WLS Confidence interval

Guys can anyone assist?

I've googled and read lots on the matter of WLS (mainly lecture notes from asorted university courses google finds). However I've not come across any that go in depth into WLS and specifically address CI and PI production.

I’m looking for how to calculate a confidence interval for the mean value at a point \(x_0\) from a regression carried out using weighted least squares. – Preferably from a reliable source I can quote to people at work if I’m quizzed on the matter!
The situation I am examining is combining data from a number of sources. To help me understand the situation I am starting with the scenario of having one “good” source of data (low \(e_y\)) and another not so good data source (higher\( e_y\)) (but which it is desirable to include either due to a small amount of good data being available or because it reduces the amount of extrapolation from in a multivariable space).
I think I’ve got my head around WLS parameter estimation (I’m visualiing it to myself as being conducted in a “space” where the each error term has been standardised by dividing by σ_i).
However I now wish to make a prediction in “real” space for a vector of X.
Under OLS \( \hat{\beta }=\left(X^T X \right)^{-1}X^T Y \)
And the CI around the prediction for point \(x_0\) follows a t-distrubution multiplied by \( s\sqrt{(x^T_o (X^T X) x_o)}\)
and the PI \( s\sqrt{(x^T_o (X^T X) x_o +1)}\)
For WLS \( \hat{\beta }=\left(X^T W^{-1} X \right)^{-1}X^TW^{-1} Y \) where W is a matrix with diagonal elements which are the (expected/estimated/guessed) variance of the residuals
as it’s based on rescaling so that \(Y'_i=\frac{\alpha}{\sigma_i}+\frac {\beta x_i}{\sigma_i}+ \frac {\epsilon_i}{\sigma_i}\) this transformation makes the error term NIID(0,1). (Well it does if we are assuming it was normal independant and had variance of \( \sigma_i ^{2} \)

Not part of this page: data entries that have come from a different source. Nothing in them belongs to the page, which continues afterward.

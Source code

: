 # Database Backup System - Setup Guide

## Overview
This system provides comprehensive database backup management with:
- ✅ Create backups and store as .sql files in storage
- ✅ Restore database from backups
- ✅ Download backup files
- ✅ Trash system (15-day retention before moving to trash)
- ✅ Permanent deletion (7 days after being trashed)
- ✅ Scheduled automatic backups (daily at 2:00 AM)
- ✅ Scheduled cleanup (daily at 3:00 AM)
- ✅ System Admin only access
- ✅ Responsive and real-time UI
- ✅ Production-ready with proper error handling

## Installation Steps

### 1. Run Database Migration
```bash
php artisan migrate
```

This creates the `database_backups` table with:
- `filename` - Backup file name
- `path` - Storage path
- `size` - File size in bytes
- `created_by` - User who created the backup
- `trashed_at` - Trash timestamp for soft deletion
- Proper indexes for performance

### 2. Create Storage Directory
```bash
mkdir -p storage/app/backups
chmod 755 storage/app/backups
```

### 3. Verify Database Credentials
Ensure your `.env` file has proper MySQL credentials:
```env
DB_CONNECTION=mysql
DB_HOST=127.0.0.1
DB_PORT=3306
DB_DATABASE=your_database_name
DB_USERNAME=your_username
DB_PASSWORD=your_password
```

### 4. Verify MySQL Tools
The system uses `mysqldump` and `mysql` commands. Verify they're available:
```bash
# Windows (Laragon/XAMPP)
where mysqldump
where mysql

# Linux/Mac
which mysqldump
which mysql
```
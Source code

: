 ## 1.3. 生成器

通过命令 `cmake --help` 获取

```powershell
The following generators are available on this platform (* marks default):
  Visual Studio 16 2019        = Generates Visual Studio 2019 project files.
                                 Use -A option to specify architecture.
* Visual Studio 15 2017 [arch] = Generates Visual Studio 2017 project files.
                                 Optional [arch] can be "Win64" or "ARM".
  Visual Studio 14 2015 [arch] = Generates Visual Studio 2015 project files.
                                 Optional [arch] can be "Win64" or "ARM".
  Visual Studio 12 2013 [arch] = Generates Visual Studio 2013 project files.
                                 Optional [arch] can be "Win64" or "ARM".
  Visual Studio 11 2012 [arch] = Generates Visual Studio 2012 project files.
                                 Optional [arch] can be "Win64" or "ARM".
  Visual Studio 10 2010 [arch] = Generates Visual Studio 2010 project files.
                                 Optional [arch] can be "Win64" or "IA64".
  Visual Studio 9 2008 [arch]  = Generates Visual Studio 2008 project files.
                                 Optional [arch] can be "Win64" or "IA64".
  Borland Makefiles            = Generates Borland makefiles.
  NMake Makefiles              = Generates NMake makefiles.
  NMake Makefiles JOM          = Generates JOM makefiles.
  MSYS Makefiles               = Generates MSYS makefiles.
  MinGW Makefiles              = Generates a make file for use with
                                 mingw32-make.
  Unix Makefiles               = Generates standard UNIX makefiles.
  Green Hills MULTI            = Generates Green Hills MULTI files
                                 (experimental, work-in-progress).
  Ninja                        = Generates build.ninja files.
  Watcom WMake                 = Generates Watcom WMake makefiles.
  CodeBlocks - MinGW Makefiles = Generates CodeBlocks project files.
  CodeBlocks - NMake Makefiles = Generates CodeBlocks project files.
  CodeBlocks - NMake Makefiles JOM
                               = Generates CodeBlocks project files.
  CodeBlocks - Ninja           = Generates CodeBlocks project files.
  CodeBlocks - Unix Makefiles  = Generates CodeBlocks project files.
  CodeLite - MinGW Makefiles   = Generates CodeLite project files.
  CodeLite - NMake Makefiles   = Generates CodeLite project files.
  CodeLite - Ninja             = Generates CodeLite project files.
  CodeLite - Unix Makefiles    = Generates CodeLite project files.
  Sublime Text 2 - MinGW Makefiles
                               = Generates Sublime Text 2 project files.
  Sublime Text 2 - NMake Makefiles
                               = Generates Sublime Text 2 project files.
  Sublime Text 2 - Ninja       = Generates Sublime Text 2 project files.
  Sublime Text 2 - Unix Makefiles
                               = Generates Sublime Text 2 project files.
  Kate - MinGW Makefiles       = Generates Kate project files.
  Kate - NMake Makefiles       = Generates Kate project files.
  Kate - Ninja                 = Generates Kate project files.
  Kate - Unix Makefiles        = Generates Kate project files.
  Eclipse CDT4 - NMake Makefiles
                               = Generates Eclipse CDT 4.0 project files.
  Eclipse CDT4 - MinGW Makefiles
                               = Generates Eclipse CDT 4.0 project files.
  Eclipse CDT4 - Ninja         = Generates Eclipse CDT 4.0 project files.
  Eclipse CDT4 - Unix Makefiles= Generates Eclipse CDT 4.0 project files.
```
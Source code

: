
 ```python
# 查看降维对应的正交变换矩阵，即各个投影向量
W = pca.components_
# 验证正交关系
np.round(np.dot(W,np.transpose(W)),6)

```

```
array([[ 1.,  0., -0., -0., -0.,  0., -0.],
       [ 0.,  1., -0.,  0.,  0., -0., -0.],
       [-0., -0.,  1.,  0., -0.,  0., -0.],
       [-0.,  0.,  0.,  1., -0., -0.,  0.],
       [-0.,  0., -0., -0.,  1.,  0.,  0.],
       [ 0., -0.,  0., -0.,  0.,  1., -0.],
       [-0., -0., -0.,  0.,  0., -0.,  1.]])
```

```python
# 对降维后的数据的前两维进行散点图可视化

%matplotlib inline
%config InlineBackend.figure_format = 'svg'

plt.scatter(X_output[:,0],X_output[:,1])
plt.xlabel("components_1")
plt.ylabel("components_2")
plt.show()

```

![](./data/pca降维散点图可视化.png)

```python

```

But… What happens to the CI and PI calculations?! \(\left(X^T W^{-1} X \right)^{-1}\) seems like a logical replacement for \(\left(X^T X \right)^{-1}\) (which. if the data is mean cantered. replaces a variance/covariance matrix with a correlation matrix), but… \(x_0\) is not standardised so \(x^T_o (X^T W^{-1} X) x_o\) would not be correct. I could divide x_0 by some value, maybe some sort of average?
(But then what happens if the Hetroscedasticity is a function of X for some sort of systematic issue or W contains covariance as well as variance terms?)
But… I can’t be the first person want to do this? So could anyone give me some pointers?!

I'm happy that once the CI has been estimated adding an appropriate amount of variance for the independant "error term" should handle the PI.

(Sorry for the long post!) ;)

Many Thanks
Last edited:
Additional note, I did check my logic by trying W= nI which confimed my CI was out by a factor of n as I expected. I'm stumped on how to handle it when W is more complex! ;)
Thanks for the reply.

What exactly do you mean by this?
Sorry was having notation trouble and running out of time at work! ;)

To check my logic I tried using different weighting matrices which were diagonal with values n to examine what impact that had on the CI calculations. As expected as it increased from 1 the CI calculations went wonky along with the estimate of \(e_y\) but the values of the coefficents and their standard errors remained the same. Once the value on the diagonals reached the OLS estimated \(e_y\) the WLS gave a value of \(e_y\) of 1 because I'd rescaled the points to effectively standardise the regression.
Last edited: